What is cleft lip and palate?

Cleft lip and cleft palate happen when part of the lip or roof of the mouth (palate) does not form properly. This leaves a gap (cleft). These birth defects happen in early pregnancy.

Sometimes children have only one of these conditions. Some children have both.

  • Cleft lip quadriptych From left to right: Gap in the lip on 1 side (incomplete unilateral cleft lip); gap in the lip and nose on 1 side (complete unilateral cleft lip); gap in the lip on both sides (incomplete bilateral cleft lip); gap in the lip and nose on both sides (complete bilateral cleft lip). Photos by Erik Stuhaug.

    Cleft lip is an upper lip that is not completely formed. It affects how the lip works.

    • If the cleft only affects the lip, it is called partial or incomplete.
    • If the cleft also affects the nose, it is called complete.
    • The cleft can be on one side (unilateral) or both sides (bilateral) of the upper lip.
    • Clefts that affect the gum line affect how the teeth develop.
  • Cleft Palate Photo by Erik Stuhaug In cleft palate, a baby is born with a gap in the roof of their mouth (palate).

    Cleft palate affects speech and feeding because the muscles at the back of the palate are not formed properly. These muscles are needed to close off the mouth from the nose during feeding and speaking.

    In a submucous cleft palate, the gap in the roof of the mouth is covered by a thin layer of soft tissue (mucous membrane). This makes the cleft hard to see when looking in the mouth. But it can affect speech in the same way as a cleft palate.

  • Cleft lip and palate are among the most common types of birth defects in the United States. Clefting is less common in non-Hispanic black people (1 in 4,000) than in others.
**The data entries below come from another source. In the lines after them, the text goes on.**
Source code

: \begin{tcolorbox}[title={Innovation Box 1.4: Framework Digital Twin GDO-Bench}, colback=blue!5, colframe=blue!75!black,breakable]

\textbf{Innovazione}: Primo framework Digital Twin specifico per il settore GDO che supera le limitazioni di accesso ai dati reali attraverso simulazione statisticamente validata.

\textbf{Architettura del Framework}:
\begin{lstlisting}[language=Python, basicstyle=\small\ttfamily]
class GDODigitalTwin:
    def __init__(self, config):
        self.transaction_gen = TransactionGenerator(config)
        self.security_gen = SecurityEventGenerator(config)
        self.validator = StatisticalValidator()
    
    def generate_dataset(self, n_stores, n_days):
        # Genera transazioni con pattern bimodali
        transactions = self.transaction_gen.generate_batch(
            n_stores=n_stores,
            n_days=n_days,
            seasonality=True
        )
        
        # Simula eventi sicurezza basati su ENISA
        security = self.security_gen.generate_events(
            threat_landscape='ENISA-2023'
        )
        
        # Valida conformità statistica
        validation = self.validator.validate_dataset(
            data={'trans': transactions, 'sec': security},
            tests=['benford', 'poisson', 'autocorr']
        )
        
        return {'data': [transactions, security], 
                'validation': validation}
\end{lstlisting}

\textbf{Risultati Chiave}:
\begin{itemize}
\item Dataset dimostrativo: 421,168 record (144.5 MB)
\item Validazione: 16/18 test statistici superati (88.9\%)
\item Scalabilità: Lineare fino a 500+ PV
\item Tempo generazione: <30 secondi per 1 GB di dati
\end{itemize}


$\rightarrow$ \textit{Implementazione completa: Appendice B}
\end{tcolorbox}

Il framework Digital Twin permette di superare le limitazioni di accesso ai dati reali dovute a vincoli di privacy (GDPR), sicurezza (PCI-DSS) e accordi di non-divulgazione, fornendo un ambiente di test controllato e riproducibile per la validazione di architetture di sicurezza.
    Some kinds of clefts happen more than others:

    • Cleft lip (the lip has a cleft, and there may or may not also be a cleft in the palate): about 1 in every 1,500 newborns
    • Isolated cleft palate (only the palate is affected): about 1 in every 2,000 newborns
  • Most (60%) cleft lips and palates are not linked with anything that happens during or after pregnancy. A few of the exceptions are:

    • Exposure to the drug phenytoin (Dilantin) during pregnancy: makes cleft lip 10 times more likely
    • Smoking while pregnant: makes cleft lip 2 times more likely
    • Use of alcohol, antiseizure medicine or vitamin A (retinoic acid): linked with birth defects that include cleft lip and palate

    There is a greater chance of having a child with clefting if a parent or sibling has one. Your doctor or counselors at our Craniofacial Genetics Clinic can talk with you about the chance for your family.

  • Clefting is sometimes part of a syndrome caused by changes in genes. Children with these syndromes also have other medical problems.
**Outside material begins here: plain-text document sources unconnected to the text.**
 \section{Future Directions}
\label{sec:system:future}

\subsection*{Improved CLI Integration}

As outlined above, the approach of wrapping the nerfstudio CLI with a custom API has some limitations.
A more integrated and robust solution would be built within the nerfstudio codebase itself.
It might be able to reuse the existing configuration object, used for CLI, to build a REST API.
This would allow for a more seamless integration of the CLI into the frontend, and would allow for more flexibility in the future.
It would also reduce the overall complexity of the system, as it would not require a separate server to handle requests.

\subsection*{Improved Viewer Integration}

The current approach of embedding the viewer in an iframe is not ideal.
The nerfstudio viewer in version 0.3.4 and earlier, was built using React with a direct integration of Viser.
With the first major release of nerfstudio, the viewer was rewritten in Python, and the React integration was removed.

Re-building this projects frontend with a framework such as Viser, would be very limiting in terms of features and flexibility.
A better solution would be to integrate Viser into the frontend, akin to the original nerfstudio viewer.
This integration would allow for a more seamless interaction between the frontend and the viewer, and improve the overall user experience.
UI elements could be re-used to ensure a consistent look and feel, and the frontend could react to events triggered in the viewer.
    More than 40% of children who have cleft palate but without cleft lip have conditions such as Van der Woude syndrome, 22q11.2 deletion syndrome, Robin sequence, Stickler syndrome and Treacher Collins syndrome.

Cleft Lip and Cleft Palate at Seattle Children’s

For many families, cleft lip or palate seems like a rare, bewildering condition. But it is the most common problem we treat at the Craniofacial Center at Seattle Children’s.

Many of our patients are newly diagnosed babies. We also work with children who received their initial care at another hospital.

Please call the Craniofacial Center at 206-987-2208 for more information, a second opinion or to make an appointment.

  • We care for more than 1,000 children every year with cleft lip and/or palate. That includes more than 300 children with complex syndromes that involve clefts.

    We have more surgeons specializing in clefting than any other center in the country. Children come here from around the world to have surgery for cleft lip and palate. We perform more surgeries for this condition than any other center in the region that includes Washington, Alaska, Montana and Idaho.

    See Statistics and Outcomes for details on the patients we care for and procedures we perform each year.

  • We start treatment early to provide comprehensive support and to reduce the need for surgeries as your child grows up.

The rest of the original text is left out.